Iran may turn to cyber war

  • 27 June 2019
  • NormanL

While tensions with Iran continue to run high, it's important to undertand that the Persian Gulf isn't the only field of concern. According to this report, the Department of Homeland Security is warning Iran could be mounting a wide-ranging cyber war against public and private targets:

...the director of the Department of Homeland Security's Cybersecurity and Infrastructure Security Agency is warning that Iran is elevating its efforts to do damage to US interests through destructive malware attacks on industrial and government networks.

In a statement issued on Saturday, June 22, CISA Director Christopher C. Krebs said:

CISA is aware of a recent rise in malicious cyber activity directed at United States industries and government agencies by Iranian regime actors and proxies. Iranian regime actors and proxies are increasingly using destructive "wiper" attacks, looking to do much more than just steal data and money. These efforts are often enabled through common tactics like spear phishing, password spraying, and credential stuffing. What might start as an account compromise, where you think you might just lose data, can quickly become a situation where you’ve lost your whole network.
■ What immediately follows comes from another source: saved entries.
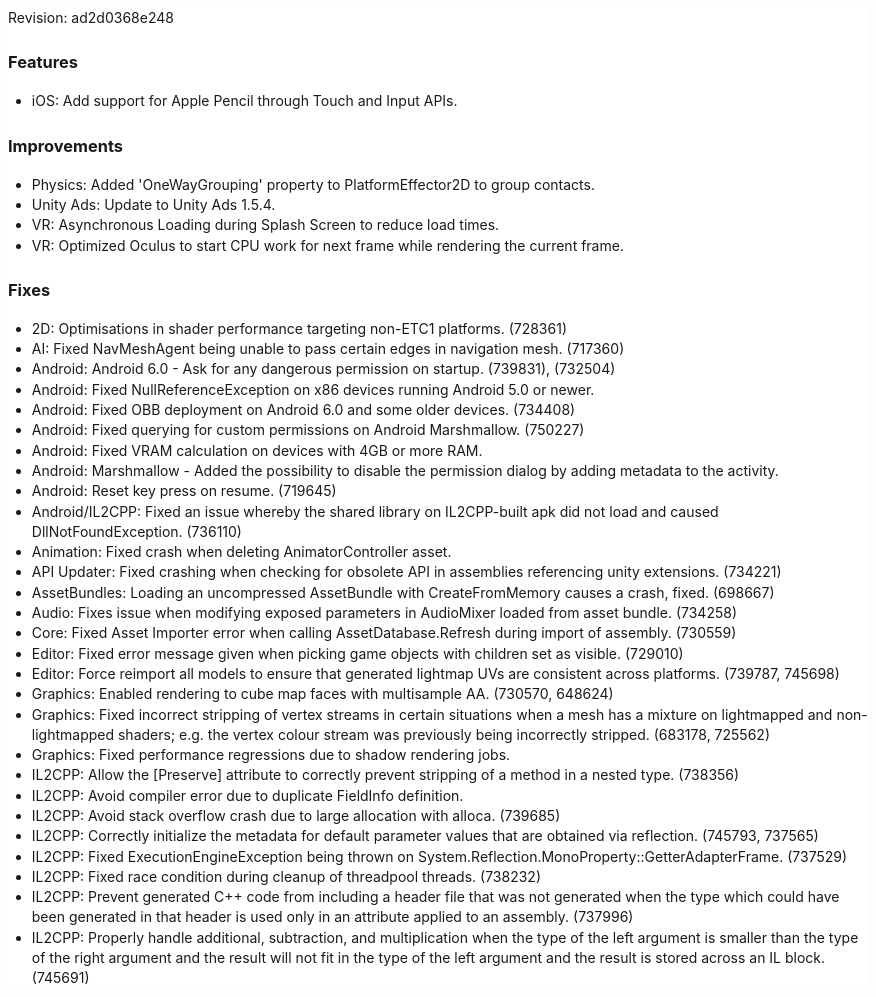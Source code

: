 <p>Revision: ad2d0368e248</p>

<h3>Features</h3>

<ul>
<li>iOS: Add support for Apple Pencil through Touch and Input APIs.</li>
</ul>

<h3>Improvements</h3>

<ul>
<li>Physics: Added 'OneWayGrouping' property to PlatformEffector2D to group contacts.</li>
<li>Unity Ads: Update to Unity Ads 1.5.4.</li>
<li>VR: Asynchronous Loading during Splash Screen to reduce load times.</li>
<li>VR: Optimized Oculus to start CPU work for next frame while rendering the current frame.</li>
</ul>

<h3>Fixes</h3>

<ul>
<li>2D: Optimisations in shader performance targeting non-ETC1 platforms. (728361)</li>
<li>AI: Fixed NavMeshAgent being unable to pass certain edges in navigation mesh. (717360)</li>
<li>Android: Android 6.0 - Ask for any dangerous permission on startup. (739831), (732504)</li>
<li>Android: Fixed NullReferenceException on x86 devices running Android 5.0 or newer.</li>
<li>Android: Fixed OBB deployment on Android 6.0 and some older devices. (734408)</li>
<li>Android: Fixed querying for custom permissions on Android Marshmallow. (750227)</li>
<li>Android: Fixed VRAM calculation on devices with 4GB or more RAM.</li>
<li>Android: Marshmallow - Added the possibility to disable the permission dialog by adding metadata to the activity.</li>
<li>Android: Reset key press on resume. (719645)</li>
<li>Android/IL2CPP: Fixed an issue whereby the shared library on IL2CPP-built apk did not load and caused DllNotFoundException. (736110)</li>
<li>Animation: Fixed crash when deleting AnimatorController asset.</li>
<li>API Updater: Fixed crashing when checking for obsolete API in assemblies referencing unity extensions. (734221)</li>
<li>AssetBundles: Loading an uncompressed AssetBundle with CreateFromMemory causes a crash, fixed. (698667)</li>
<li>Audio: Fixes issue when modifying exposed parameters in AudioMixer loaded from asset bundle. (734258)</li>
<li>Core: Fixed Asset Importer error when calling AssetDatabase.Refresh during import of assembly. (730559)</li>
<li>Editor: Fixed error message given when picking game objects with children set as visible. (729010)</li>
<li>Editor: Force reimport all models to ensure that generated lightmap UVs are consistent across platforms. (739787, 745698)</li>
<li>Graphics: Enabled rendering to cube map faces with multisample AA. (730570, 648624)</li>
<li>Graphics: Fixed incorrect stripping of vertex streams in certain situations when a mesh has a mixture on lightmapped and non-lightmapped shaders; e.g. the vertex colour stream was previously being incorrectly stripped. (683178, 725562)</li>
<li>Graphics: Fixed performance regressions due to shadow rendering jobs.</li>
<li>IL2CPP: Allow the [Preserve] attribute to correctly prevent stripping of a method in a nested type. (738356)</li>
<li>IL2CPP: Avoid compiler error due to duplicate FieldInfo definition.</li>
<li>IL2CPP: Avoid stack overflow crash due to large allocation with alloca. (739685)</li>
<li>IL2CPP: Correctly initialize the metadata for default parameter values that are obtained via reflection. (745793, 737565)</li>
<li>IL2CPP: Fixed ExecutionEngineException being thrown on System.Reflection.MonoProperty::GetterAdapterFrame. (737529)</li>
<li>IL2CPP: Fixed race condition during cleanup of threadpool threads. (738232)</li>
<li>IL2CPP: Prevent generated C++ code from including a header file that was not generated when the type which could have been generated in that header is used only in an attribute applied to an assembly. (737996)</li>
<li>IL2CPP: Properly handle additional, subtraction, and multiplication when the type of the left argument is smaller than the type of the right argument and the result will not fit in the type of the left argument and the result is stored across an IL block. (745691)</li>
Krebs urged businesses and agencies to take steps to improve their security hygiene, including implementing multi-factor authentication for user credentials to prevent brute-force attempts to connect to exposed network and cloud applications.
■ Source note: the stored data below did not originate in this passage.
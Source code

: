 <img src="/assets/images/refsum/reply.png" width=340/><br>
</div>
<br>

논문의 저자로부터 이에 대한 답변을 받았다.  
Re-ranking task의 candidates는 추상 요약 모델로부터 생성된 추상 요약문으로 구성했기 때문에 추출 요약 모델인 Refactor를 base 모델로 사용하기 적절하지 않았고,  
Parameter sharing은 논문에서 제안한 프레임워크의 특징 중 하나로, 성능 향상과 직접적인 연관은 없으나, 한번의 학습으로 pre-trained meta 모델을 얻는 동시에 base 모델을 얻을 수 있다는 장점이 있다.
That's pretty scary. And evindence strongly suggests Iran has conducted such operations before:

There have been allegations of Iranian-backed wiper attacks in the past—the most infamous of which is Shamoon, a family of malware that first emerged in an attack against Saudi Aramco in August of 2012.

Shamoon, which in its first outing took down approximately 30,000 workstations, was launched after a state-sponsored wiper attack against Iran in April of that year. It's believed to be connected to the same state-sponsored development team that built the Stuxnet malware that attacked Iranian nuclear labs. Tied to the suspected Iranian "threat group" APT33, Shamoon was refreshed for another attack against multiple Saudi targets in December 2016.

Other wiper attacks from Iran have been somewhat less sophisticated. In January of 2014 after Las Vegas Sands Corp. majority owner Sheldon Adelson called for a nuclear attack on Iran, Iranian hacktivists used a Visual Basic-based malware attack to wipe the drives of Sands' computers.

Most other recent Iran-attributed attacks have focused on data theft—including attacks focused on aviation and energy companies. In 2015, a group tied to the Iranian Revolutionary Guard Corps used spear-phishing attacks to compromise computers at the US State Department, stealing data that may have led to the arrest of multiple Iranians holding dual US citizenship. Other attacks attributed to Iran have focused on taking down Web servers at financial institutions.

Increasingly, the battlefields between nations are not based on land or sea, but online. The federal government has a mixed record of securing its data form hackers, as does the U.S. private sector. Both should heed the DHS warnings and beef-up their security now.